- WHAT YOU WILL DO
Scan the entries for lines with the word "apple", then copy those lines.

Dataset entries

**********

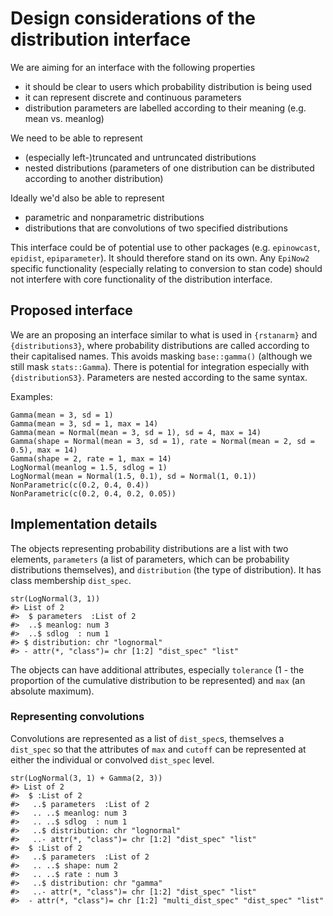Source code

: # Design considerations of the distribution interface

We are aiming for an interface with the following properties
  * it should be clear to users which probability distribution is being used
  * it can represent discrete and continuous parameters
  * distribution parameters are labelled according to their meaning (e.g. mean vs. meanlog)

We need to be able to represent
  * (especially left-)truncated and untruncated distributions
  * nested distributions (parameters of one distribution can be distributed according to another distribution)

Ideally we'd also be able to represent
  * parametric and nonparametric distributions
  * distributions that are convolutions of two specified distributions

This interface could be of potential use to other packages (e.g. `epinowcast`, `epidist`, `epiparameter`). It should therefore stand on its own. Any `EpiNow2` specific functionality (especially relating to conversion to stan code) should not interfere with core functionality of the distribution interface.

## Proposed interface

We are an proposing an interface similar to what is used in `{rstanarm}` and `{distributions3}`, where probability distributions are called according to their capitalised names. This avoids masking `base::gamma()` (although we still mask `stats::Gamma`). There is potential for integration especially with `{distributionS3}`. Parameters are nested according to the same syntax.

Examples:
```{r}
Gamma(mean = 3, sd = 1)
Gamma(mean = 3, sd = 1, max = 14)
Gamma(mean = Normal(mean = 3, sd = 1), sd = 4, max = 14)
Gamma(shape = Normal(mean = 3, sd = 1), rate = Normal(mean = 2, sd = 0.5), max = 14)
Gamma(shape = 2, rate = 1, max = 14)
LogNormal(meanlog = 1.5, sdlog = 1)
LogNormal(mean = Normal(1.5, 0.1), sd = Normal(1, 0.1))
NonParametric(c(0.2, 0.4, 0.4))
NonParametric(c(0.2, 0.4, 0.2, 0.05))
```

## Implementation details

The objects representing probability distributions are a list with two elements, `parameters` (a list of parameters, which can be probability distributions themselves), and `distribution` (the type of distribution). It has class membership `dist_spec`.

```{r, eval = FALSE}
str(LogNormal(3, 1))
#> List of 2
#>  $ parameters  :List of 2
#>  ..$ meanlog: num 3
#>  ..$ sdlog  : num 1
#> $ distribution: chr "lognormal"
#> - attr(*, "class")= chr [1:2] "dist_spec" "list"
```

The objects can have additional attributes, especially `tolerance` (1 - the proportion of the cumulative distribution to be represented) and `max` (an absolute maximum).

### Representing convolutions

Convolutions are represented as a list of `dist_spec`s, themselves a `dist_spec` so that the attributes of `max` and `cutoff` can be represented at either the individual or convolved `dist_spec` level.

```{r, eval = FALSE}
str(LogNormal(3, 1) + Gamma(2, 3))
#> List of 2
#>  $ :List of 2
#>   ..$ parameters  :List of 2
#>   .. ..$ meanlog: num 3
#>   .. ..$ sdlog  : num 1
#>   ..$ distribution: chr "lognormal"
#>   ..- attr(*, "class")= chr [1:2] "dist_spec" "list"
#>  $ :List of 2
#>   ..$ parameters  :List of 2
#>   .. ..$ shape: num 2
#>   .. ..$ rate : num 3
#>   ..$ distribution: chr "gamma"
#>   ..- attr(*, "class")= chr [1:2] "dist_spec" "list"
#>  - attr(*, "class")= chr [1:2] "multi_dist_spec" "dist_spec" "list"
```
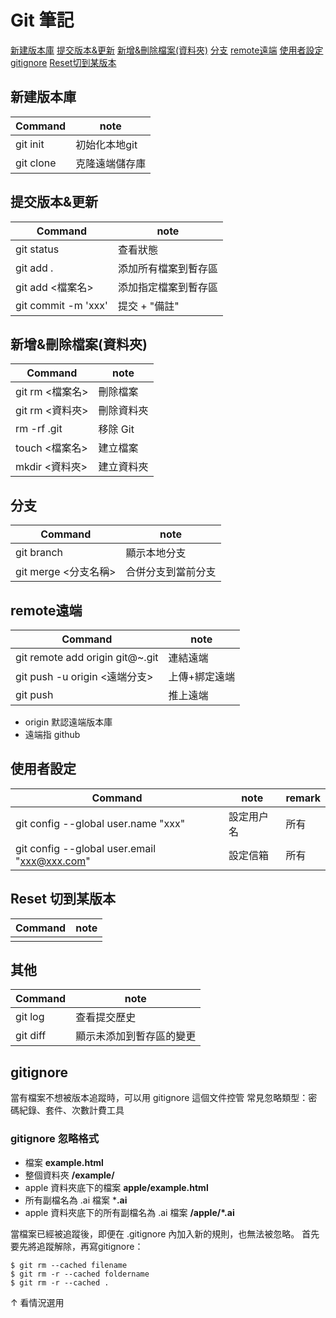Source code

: # Git 筆記
[新建版本庫](#新建版本庫)
[提交版本&更新](#提交版本&更新)
[新增&刪除檔案(資料夾)](#新增刪除檔案資料夾)
[分支](#分支)
[remote遠端](#remote遠端)
[使用者設定](#使用者設定)
[gitignore](#gitignore )
[Reset切到某版本](#Reset切到某版本)

## 新建版本庫
| Command  | note          |
| -------- | ------------- |
| git init | 初始化本地git |
| git clone |   克隆遠端儲存庫            |

## 提交版本&更新
| Command             | note                 |
| ------------------- | -------------------- |
| git status          | 查看狀態             |
| git add .           | 添加所有檔案到暫存區 |
| git add <檔案名>    | 添加指定檔案到暫存區 |
| git commit -m 'xxx' | 提交 + "備註"        |



## 新增&刪除檔案(資料夾)
| Command          | note       |
| ---------------- | ---------- |
| git rm <檔案名> | 刪除檔案   |
| git rm <資料夾> | 刪除資料夾 |
| rm -rf .git      | 移除 Git   |
| touch <檔案名>   | 建立檔案   |
| mkdir <資料夾>   | 建立資料夾           |

## 分支
| Command              | note               |
| -------------------- | ------------------ |
| git branch           | 顯示本地分支       |
| git merge <分支名稱> | 合併分支到當前分支 |

## remote遠端
| Command                         | note          |
| ------------------------------- | ------------- |
| git remote add origin git@~.git | 連結遠端      |
| git push -u origin <遠端分支>   | 上傳+綁定遠端 |
| git push                        | 推上遠端      |
- origin 默認遠端版本庫
- 遠端指 github

## 使用者設定
| Command                                      | note       | remark |
| -------------------------------------------- | ---------- | ------ |
| git config --global user.name "xxx"          | 設定用户名 | 所有   |
| git config --global user.email "xxx@xxx.com" | 設定信箱   | 所有   |

## Reset 切到某版本
| Command  | note         |
| -------- | ------------ |
|   |  |

## 其他
| Command  | note         |
| -------- | ------------ |
| git log  | 查看提交歷史 |
| git diff | 顯示未添加到暫存區的變更 |

## gitignore
當有檔案不想被版本追蹤時，可以用 gitignore 這個文件控管
常見忽略類型：密碼紀錄、套件、次數計費工具

### gitignore 忽略格式
- 檔案
**example.html**
- 整個資料夾
**/example/**
- apple 資料夾底下的檔案
**apple/example.html**
- 所有副檔名為 .ai 檔案
***.ai**
- apple 資料夾底下的所有副檔名為 .ai 檔案
**/apple/*.ai**

當檔案已經被追蹤後，即便在 .gitignore 內加入新的規則，也無法被忽略。
首先要先將追蹤解除，再寫gitignore：
```
$ git rm --cached filename    
$ git rm -r --cached foldername  
$ git rm -r --cached .
```
↑ 看情況選用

**********

- RESULT
- apple 資料夾底下的檔案
**apple/example.html**
- apple 資料夾底下的所有副檔名為 .ai 檔案
**/apple/*.ai**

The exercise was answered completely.